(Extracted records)
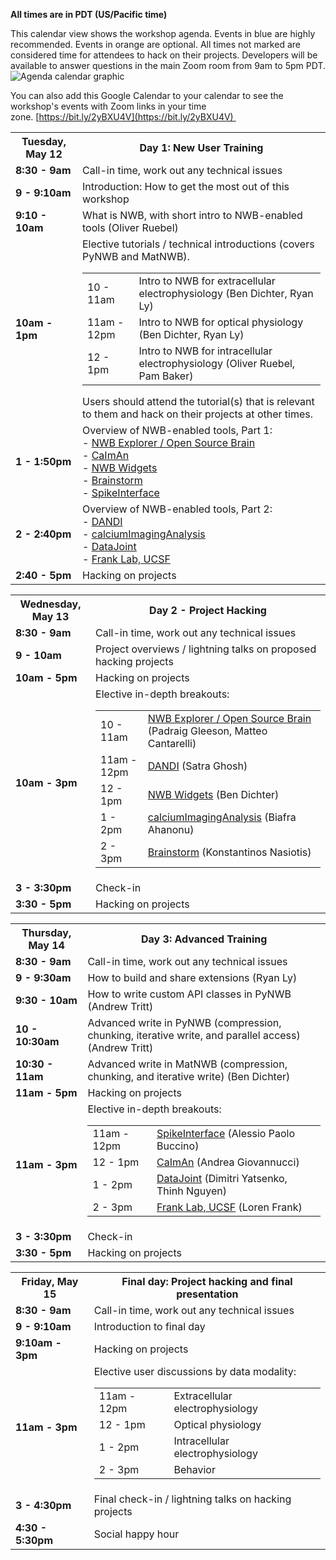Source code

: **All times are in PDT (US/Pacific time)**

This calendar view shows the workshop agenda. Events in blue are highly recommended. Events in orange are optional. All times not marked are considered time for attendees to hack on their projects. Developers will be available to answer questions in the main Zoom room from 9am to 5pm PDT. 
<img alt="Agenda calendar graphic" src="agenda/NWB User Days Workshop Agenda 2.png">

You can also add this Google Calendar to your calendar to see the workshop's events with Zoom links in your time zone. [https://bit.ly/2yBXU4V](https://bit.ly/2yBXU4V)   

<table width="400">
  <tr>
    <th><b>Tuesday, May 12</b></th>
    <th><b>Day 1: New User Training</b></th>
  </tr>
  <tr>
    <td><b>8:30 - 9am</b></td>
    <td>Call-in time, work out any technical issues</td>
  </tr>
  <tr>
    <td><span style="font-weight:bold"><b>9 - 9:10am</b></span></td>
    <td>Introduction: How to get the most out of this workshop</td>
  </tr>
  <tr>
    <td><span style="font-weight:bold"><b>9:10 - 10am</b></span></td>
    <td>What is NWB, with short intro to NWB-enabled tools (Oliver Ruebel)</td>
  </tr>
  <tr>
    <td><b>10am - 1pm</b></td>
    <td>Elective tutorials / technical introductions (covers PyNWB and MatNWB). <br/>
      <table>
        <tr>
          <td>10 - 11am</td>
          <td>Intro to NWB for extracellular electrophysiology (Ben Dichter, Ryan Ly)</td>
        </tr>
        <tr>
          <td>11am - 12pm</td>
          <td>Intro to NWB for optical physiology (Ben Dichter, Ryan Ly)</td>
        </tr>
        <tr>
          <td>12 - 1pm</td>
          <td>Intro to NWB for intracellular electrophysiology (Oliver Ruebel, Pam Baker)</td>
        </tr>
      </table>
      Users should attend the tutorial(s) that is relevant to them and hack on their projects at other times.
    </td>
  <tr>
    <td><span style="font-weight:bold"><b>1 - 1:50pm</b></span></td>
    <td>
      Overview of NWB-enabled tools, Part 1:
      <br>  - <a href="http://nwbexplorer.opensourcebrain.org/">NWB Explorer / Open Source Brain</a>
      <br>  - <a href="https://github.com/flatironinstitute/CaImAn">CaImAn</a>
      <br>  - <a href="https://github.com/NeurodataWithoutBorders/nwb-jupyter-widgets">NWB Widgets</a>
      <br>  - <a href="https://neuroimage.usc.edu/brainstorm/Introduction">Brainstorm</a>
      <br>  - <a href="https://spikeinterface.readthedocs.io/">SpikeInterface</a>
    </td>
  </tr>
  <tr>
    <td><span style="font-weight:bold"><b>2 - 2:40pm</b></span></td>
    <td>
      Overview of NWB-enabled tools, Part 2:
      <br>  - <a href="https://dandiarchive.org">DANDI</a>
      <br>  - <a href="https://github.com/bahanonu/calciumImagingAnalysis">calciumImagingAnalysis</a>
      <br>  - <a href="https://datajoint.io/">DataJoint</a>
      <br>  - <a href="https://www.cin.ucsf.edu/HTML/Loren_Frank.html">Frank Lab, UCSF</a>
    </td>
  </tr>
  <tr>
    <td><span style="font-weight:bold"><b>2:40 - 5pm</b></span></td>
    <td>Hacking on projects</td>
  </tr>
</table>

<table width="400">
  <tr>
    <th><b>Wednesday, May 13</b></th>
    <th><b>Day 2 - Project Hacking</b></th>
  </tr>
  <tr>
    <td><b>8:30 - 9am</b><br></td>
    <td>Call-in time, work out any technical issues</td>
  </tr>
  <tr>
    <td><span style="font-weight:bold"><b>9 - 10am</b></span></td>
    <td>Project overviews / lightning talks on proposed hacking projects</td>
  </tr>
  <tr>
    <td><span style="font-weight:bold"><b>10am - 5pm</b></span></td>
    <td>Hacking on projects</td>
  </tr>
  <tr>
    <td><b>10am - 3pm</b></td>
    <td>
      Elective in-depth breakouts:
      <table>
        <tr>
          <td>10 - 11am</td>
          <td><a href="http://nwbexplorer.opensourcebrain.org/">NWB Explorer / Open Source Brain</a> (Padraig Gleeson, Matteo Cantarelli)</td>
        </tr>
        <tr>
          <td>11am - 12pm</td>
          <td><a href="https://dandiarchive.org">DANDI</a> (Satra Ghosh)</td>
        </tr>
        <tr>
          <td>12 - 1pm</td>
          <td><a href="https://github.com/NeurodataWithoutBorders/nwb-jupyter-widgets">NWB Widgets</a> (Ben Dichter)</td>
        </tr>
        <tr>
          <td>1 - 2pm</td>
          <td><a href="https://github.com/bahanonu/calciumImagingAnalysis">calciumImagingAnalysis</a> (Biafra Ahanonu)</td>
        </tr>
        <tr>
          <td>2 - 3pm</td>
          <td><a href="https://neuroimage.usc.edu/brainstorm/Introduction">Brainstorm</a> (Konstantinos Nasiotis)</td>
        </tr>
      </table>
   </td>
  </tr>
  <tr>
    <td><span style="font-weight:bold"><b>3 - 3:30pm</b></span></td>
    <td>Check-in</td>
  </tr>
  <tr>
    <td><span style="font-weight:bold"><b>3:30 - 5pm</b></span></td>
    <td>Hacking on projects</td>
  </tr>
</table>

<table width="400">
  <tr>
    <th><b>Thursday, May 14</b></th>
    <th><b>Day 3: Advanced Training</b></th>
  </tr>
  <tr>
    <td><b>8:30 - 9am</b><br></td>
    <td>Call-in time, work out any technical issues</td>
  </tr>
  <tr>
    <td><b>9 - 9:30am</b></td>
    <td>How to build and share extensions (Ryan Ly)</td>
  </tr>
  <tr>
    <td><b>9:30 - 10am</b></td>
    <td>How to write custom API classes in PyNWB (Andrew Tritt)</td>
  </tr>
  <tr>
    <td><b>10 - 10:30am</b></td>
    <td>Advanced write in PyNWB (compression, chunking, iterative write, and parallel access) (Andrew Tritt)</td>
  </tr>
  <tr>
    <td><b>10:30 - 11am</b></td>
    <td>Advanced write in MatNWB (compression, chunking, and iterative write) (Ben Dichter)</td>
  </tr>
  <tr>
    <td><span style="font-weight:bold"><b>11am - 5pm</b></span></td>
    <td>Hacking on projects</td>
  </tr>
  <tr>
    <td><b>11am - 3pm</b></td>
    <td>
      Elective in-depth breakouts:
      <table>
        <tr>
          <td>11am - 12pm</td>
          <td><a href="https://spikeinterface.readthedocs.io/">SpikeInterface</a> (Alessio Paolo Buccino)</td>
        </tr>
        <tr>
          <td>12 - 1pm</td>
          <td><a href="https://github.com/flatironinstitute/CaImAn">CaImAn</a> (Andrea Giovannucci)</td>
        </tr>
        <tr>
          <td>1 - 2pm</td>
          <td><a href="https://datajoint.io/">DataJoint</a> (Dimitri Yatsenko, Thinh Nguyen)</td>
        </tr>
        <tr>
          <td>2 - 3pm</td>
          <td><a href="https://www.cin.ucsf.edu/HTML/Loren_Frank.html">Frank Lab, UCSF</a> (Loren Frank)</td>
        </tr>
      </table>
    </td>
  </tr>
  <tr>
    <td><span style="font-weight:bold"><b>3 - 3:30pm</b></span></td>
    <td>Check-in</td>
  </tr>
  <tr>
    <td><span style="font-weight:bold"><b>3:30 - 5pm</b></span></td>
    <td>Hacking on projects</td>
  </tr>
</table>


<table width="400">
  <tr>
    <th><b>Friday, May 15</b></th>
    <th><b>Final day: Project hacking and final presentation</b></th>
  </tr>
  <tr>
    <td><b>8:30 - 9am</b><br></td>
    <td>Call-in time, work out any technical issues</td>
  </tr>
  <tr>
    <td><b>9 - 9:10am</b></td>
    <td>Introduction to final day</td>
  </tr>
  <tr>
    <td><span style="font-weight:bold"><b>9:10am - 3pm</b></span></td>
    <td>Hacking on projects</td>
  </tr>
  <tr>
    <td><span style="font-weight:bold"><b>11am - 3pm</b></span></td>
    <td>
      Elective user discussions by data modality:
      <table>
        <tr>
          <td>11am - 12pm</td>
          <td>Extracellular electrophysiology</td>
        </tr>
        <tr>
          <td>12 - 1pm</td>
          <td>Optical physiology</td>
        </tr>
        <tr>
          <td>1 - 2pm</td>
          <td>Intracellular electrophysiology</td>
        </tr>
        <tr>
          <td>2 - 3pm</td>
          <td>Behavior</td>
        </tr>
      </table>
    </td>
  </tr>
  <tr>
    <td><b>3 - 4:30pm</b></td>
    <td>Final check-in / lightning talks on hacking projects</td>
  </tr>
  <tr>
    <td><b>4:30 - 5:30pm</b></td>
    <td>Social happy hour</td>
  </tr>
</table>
==
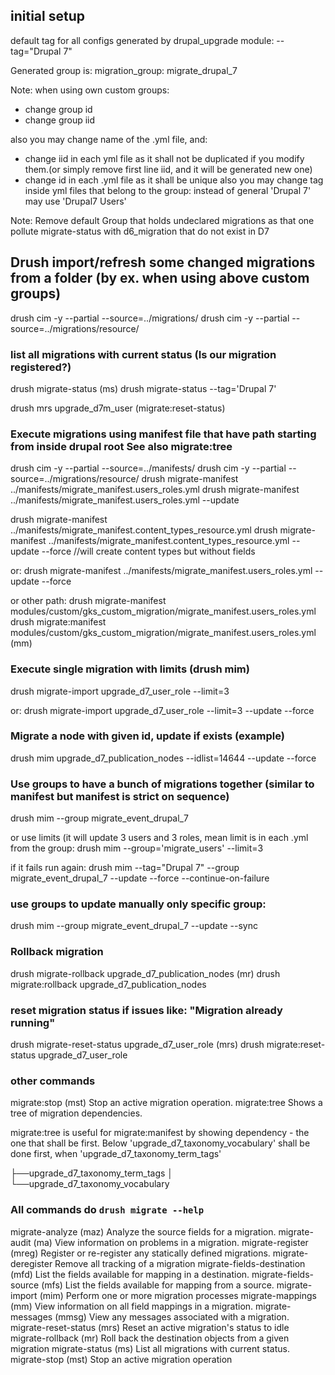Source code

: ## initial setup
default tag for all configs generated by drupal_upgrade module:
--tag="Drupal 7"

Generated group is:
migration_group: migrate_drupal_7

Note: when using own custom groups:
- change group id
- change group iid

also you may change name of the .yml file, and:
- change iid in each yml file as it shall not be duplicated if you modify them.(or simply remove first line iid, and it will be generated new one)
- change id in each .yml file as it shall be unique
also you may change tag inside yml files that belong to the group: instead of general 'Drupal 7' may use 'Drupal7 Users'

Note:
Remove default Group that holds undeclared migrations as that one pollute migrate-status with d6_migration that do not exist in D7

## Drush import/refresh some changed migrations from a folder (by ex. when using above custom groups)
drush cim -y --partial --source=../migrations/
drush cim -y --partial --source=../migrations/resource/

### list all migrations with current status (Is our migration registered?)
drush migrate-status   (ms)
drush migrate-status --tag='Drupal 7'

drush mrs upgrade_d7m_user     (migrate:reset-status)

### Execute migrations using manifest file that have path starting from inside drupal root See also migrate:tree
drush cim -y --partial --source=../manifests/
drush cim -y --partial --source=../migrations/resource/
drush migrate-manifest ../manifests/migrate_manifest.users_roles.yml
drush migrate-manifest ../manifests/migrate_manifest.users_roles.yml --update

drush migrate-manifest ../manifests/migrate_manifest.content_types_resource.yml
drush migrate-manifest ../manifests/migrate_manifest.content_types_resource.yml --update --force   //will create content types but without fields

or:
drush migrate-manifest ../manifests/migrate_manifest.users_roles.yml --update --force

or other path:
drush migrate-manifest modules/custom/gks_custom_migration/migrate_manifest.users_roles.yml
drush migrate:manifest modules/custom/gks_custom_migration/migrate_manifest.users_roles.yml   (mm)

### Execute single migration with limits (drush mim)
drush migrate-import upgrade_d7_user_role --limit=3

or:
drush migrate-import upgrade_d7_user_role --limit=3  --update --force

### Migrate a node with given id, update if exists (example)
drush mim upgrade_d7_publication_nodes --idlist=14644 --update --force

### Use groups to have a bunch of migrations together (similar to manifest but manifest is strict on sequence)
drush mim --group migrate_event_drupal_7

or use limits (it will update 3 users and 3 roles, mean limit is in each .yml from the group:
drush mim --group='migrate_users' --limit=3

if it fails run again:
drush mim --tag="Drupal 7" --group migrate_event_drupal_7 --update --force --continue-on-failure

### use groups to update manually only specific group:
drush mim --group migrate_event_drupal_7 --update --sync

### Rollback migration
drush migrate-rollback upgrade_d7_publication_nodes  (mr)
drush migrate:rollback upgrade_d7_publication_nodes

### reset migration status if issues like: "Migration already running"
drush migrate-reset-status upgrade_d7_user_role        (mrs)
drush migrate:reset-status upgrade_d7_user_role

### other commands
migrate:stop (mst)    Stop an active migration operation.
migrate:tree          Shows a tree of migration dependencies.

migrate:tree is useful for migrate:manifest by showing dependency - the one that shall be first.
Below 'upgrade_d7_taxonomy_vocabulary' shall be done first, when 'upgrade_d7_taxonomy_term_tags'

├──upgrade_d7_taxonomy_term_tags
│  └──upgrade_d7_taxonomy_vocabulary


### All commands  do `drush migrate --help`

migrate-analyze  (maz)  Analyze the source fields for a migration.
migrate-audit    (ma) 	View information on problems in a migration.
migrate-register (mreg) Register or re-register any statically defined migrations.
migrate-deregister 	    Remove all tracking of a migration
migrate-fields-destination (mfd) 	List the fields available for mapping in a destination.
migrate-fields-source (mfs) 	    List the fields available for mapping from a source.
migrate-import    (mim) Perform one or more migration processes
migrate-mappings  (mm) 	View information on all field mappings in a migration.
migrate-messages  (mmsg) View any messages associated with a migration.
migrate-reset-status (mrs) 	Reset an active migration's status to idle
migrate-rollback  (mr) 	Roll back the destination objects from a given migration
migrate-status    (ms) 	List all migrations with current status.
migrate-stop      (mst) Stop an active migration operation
--
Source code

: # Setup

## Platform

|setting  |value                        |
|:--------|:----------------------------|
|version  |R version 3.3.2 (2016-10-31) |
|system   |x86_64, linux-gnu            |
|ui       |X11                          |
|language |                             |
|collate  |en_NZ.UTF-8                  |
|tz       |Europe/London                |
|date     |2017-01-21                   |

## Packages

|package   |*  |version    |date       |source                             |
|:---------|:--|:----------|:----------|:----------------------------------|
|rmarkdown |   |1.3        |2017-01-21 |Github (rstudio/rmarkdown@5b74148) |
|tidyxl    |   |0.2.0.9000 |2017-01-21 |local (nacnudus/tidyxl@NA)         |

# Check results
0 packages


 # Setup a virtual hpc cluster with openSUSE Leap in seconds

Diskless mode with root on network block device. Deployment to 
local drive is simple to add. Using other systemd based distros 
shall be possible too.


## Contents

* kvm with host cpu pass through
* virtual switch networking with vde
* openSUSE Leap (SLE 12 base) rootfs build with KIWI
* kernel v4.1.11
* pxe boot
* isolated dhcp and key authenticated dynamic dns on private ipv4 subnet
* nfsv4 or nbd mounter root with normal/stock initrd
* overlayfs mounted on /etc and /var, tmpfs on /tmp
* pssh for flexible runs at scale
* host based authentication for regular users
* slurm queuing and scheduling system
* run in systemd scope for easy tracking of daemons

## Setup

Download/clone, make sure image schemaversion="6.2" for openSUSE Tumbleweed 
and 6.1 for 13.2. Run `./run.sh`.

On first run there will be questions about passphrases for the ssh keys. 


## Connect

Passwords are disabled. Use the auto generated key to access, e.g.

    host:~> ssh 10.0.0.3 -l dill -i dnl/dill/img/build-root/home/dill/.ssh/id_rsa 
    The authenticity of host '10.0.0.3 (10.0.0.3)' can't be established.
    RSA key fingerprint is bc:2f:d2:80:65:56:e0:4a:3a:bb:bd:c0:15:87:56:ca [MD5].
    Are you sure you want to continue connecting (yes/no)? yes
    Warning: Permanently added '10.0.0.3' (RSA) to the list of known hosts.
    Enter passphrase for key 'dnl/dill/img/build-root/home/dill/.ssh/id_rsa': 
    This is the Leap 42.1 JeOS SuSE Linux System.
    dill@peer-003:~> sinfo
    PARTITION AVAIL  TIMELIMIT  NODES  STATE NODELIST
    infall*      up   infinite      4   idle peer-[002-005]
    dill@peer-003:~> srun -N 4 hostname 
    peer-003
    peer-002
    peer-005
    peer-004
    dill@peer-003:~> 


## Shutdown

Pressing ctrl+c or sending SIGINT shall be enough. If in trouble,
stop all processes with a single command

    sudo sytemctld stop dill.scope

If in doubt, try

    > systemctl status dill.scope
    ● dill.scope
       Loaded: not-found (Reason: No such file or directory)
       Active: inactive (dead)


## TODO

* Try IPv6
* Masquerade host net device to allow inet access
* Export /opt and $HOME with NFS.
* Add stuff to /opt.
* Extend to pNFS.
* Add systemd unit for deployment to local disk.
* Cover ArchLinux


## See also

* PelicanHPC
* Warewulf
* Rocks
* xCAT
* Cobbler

### Task requirements
Please give the number of lines above that include the string "path", with nothing added.

### Result of the exercise
2